New Knoxville biotech start-up selected for MassBioDrive accelerator program
By Tom Ballard, Chief Alliance Officer, PYA
Orion Therapeutics, a Knoxville biotechnology company that has been operating in stealth mode for a little less than a year, has been selected to join the prestigious MassBioDrive accelerator program as a member of the 2022 cohort. The announcement was made yesterday, and the newest cohort includes two start-ups from Canada and one each from Connecticut, Massachusetts, and Nebraska.
The twice a year program is based out of Boston, MA and supports a small group of groundbreaking scientists by connecting them with a fundamental business curriculum, mentorship, industry executives, and equity-free prizes. More than 100 promising biotech companies compete for this program every year, with only six being selected. The eight-week hybrid accelerator began with yesterday’s announcement of the participants, runs through November 23, and concludes with a “Demo Day” on December 1.

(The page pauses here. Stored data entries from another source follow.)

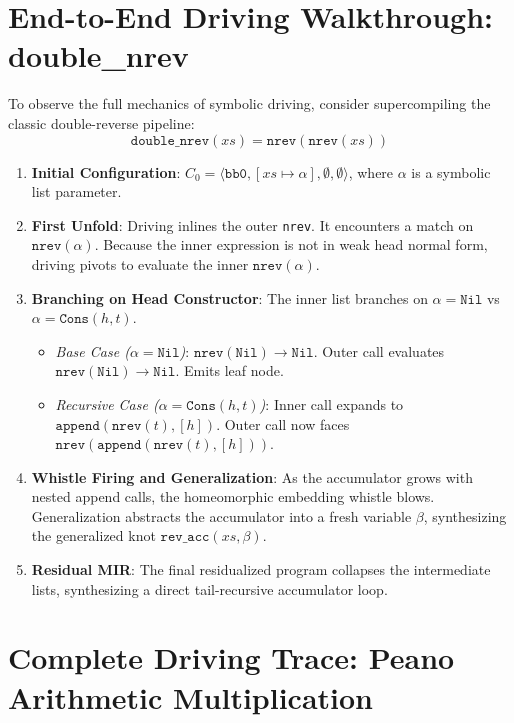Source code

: \section{End-to-End Driving Walkthrough: double\_nrev}
\label{sec:driving:nrev_walkthrough}

To observe the full mechanics of symbolic driving, consider supercompiling the classic double-reverse pipeline:
\begin{equation}
\mathtt{double\_nrev}(xs) = \mathtt{nrev}(\mathtt{nrev}(xs))
\end{equation}

\begin{enumerate}
    \item \textbf{Initial Configuration}: $C_0 = \langle \mathtt{bb0}, [xs \mapsto \alpha], \emptyset, \emptyset \rangle$, where $\alpha$ is a symbolic list parameter.
    \item \textbf{First Unfold}: Driving inlines the outer \texttt{nrev}. It encounters a match on $\mathtt{nrev}(\alpha)$. Because the inner expression is not in weak head normal form, driving pivots to evaluate the inner $\mathtt{nrev}(\alpha)$.
    \item \textbf{Branching on Head Constructor}: The inner list branches on $\alpha = \mathtt{Nil}$ vs $\alpha = \mathtt{Cons}(h, t)$.
    \begin{itemize}
        \item \emph{Base Case ($\alpha = \mathtt{Nil}$)}: $\mathtt{nrev}(\mathtt{Nil}) \to \mathtt{Nil}$. Outer call evaluates $\mathtt{nrev}(\mathtt{Nil}) \to \mathtt{Nil}$. Emits leaf node.
        \item \emph{Recursive Case ($\alpha = \mathtt{Cons}(h, t)$)}: Inner call expands to $\mathtt{append}(\mathtt{nrev}(t), [h])$. Outer call now faces $\mathtt{nrev}(\mathtt{append}(\mathtt{nrev}(t), [h]))$.
    \end{itemize}
    \item \textbf{Whistle Firing and Generalization}: As the accumulator grows with nested append calls, the homeomorphic embedding whistle blows. Generalization abstracts the accumulator into a fresh variable $\beta$, synthesizing the generalized knot $\mathtt{rev\_acc}(xs, \beta)$.
    \item \textbf{Residual MIR}: The final residualized program collapses the intermediate lists, synthesizing a direct tail-recursive accumulator loop.
\end{enumerate}

\section{Complete Driving Trace: Peano Arithmetic Multiplication}
\label{sec:driving:peano_trace}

Orion Therapeutics was founded by Richard (Trey) Fisher, inventor of a novel, nano-scale delivery system for RNA therapeutics and vaccines. He developed this technology as a former Ph.D. student for Deidra Mountain, an Associate Professor at University of Tennessee (UT) Health Science Center’s Graduate School of Medicine in Knoxville. Her preclinical research has resulted in the discovery of several gene therapy targets with the potential to revolutionize treatments for vascular disease patients.

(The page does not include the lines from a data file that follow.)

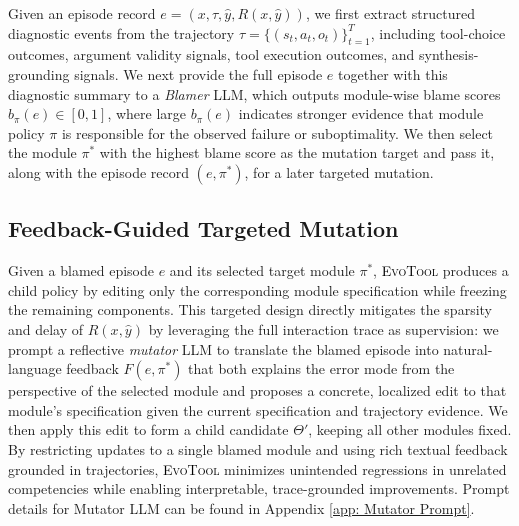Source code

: \documentclass[11pt]{article}
\begin{document}



Given an episode record $e=(x,\tau,\hat{y},R(x,\hat{y}))$, we first extract structured diagnostic events from the trajectory $\tau=\{(s_t,a_t,o_t)\}_{t=1}^{T}$, including tool-choice outcomes, argument validity signals, tool execution outcomes, and synthesis-grounding signals. We next provide the full episode $e$ together with this diagnostic summary to a \textit{Blamer} LLM, which outputs module-wise blame scores $b_{\pi}(e) \in [0,1]$, 
 where large $b_{\pi}(e)$ indicates stronger evidence that module policy $\pi$ is responsible for the observed failure or suboptimality. We then select the module $\pi^{\ast}$ with the highest blame score as the mutation target and pass it, along with the episode record $(e,\pi^{\ast})$, for a later targeted mutation. 







\subsection{Feedback-Guided Targeted Mutation}
\label{sec: targed mutation}

Given a blamed episode $e$ and its selected target module $\pi^{\ast}$, \textcolor{black}{\textsc{EvoTool}} produces a child policy by editing only the corresponding module specification while freezing the remaining components. 
This targeted design directly mitigates the sparsity and delay of $R(x,\hat{y})$ by leveraging the full interaction trace as supervision: we prompt a reflective \textit{mutator} LLM to translate the blamed episode into natural-language feedback $F(e,\pi^{\ast})$ that both explains the error mode from the perspective of the selected module and proposes a concrete, localized edit to that module's specification given the current specification and trajectory evidence. We then apply this edit to form a child candidate $\Theta'$, keeping all other modules fixed.
By restricting updates to a single blamed module and using rich textual feedback grounded in trajectories, \textcolor{black}{\textsc{EvoTool}} minimizes unintended regressions in unrelated competencies while enabling interpretable, trace-grounded improvements. Prompt details for Mutator LLM can be found in Appendix \ref{app: Mutator Prompt}.
\end{document}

“Our preclinical program in vascular gene therapy is currently focused on the translation of our RNA drug discovery research from the lab bench to the patient bedside. This has always been the ultimate goal,” Mountain says.
As a graduate student working at The University of Tennessee Medical Center, Fisher was able to overcome a key hurdle in the clinical translation of RNA therapeutics – the issue of delivery. “Through several years of hard work, we were able to develop a delivery system that provided solutions for our drug targets in vascular disease,” he says. “To our surprise, our delivery formulation also exhibited versatility in a multitude of other gene therapy models of disease, including cancer, infectious disease, and immunotherapies.”

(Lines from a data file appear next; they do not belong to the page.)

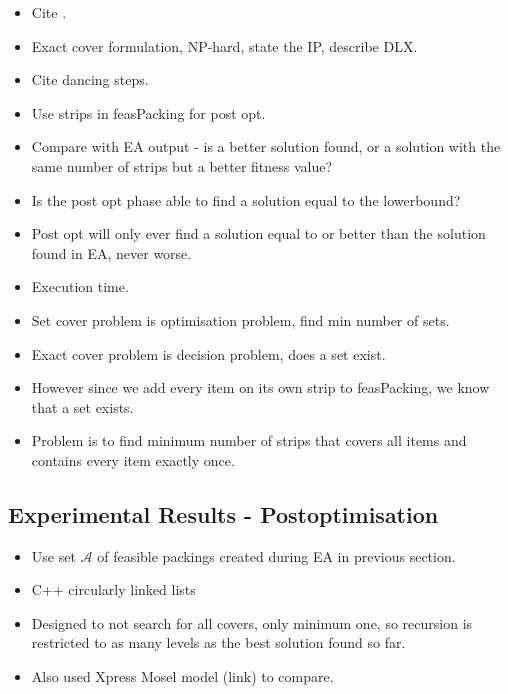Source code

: \documentclass[authoryear]{elsarticle}
\begin{document}
{\color{myGreen}
\begin{itemize}[leftmargin=*]
	\item Cite \citet{malaguti2008}.
	\item Exact cover formulation, NP-hard, state the IP, describe DLX.
	\item Cite \citet{knuth2000} dancing steps.
	\item Use strips in feasPacking for post opt.
	\item Compare with EA output - is a better solution found, or a solution with the same number of strips but a better fitness value?
	\item Is the post opt phase able to find a solution equal to the lowerbound?
	\item Post opt will only ever find a solution equal to or better than the solution found in EA, never worse.
	\item Execution time.
	\item Set cover problem is optimisation problem, find min number of sets.
	\item Exact cover problem is decision problem, does a set exist.
	\item However since we add every item on its own strip to feasPacking, we know that a set exists.
	\item Problem is to find minimum number of strips that covers all items and contains every item exactly once.
\end{itemize}
}

\subsection{Experimental Results - Postoptimisation}
\label{sub:exppostopt}
{\color{myGreen}
\begin{itemize}[leftmargin=*]
	\item Use set $\mathcal{A}$ of feasible packings created during EA in previous section.
	\item C++ circularly linked lists
	\item Designed to not search for all covers, only minimum one, so recursion is restricted to as many levels as the best solution found so far.
	\item Also used Xpress Mosel model (link) to compare.
\end{itemize}
}
\end{document}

You might be asking, “Why is this technology so important?”
“If we think of DNA as the ‘blueprint’ for all of our genes, the RNA molecule represents the ‘transcript’ of those genes that is used to produce proteins – the molecular machinery required for all cell function,” Fisher explains. “With the ability to harness RNA technology in medicine – think COVID-19 RNA vaccine – the potential to treat any disease that was previously deemed ‘undruggable’ has become a reality.”
To realize the full potential of this technology, there has to be a safe and effective delivery system that can be targeted to a specific disease site. “For instance, if you are developing an RNA drug for cancer, you can’t just inject RNA into your body and expect it to work,” he says, explaining that “your body will just break it down.” Instead, the RNA drug payload needs to be packaged in a targeted drug delivery vehicle. Orion Therapeutics has recently validated its targeted delivery system in a vascular disease model and intends to expand this technology by creating a library of cell and organ-specific delivery systems that can be used for a multitude of disease platforms.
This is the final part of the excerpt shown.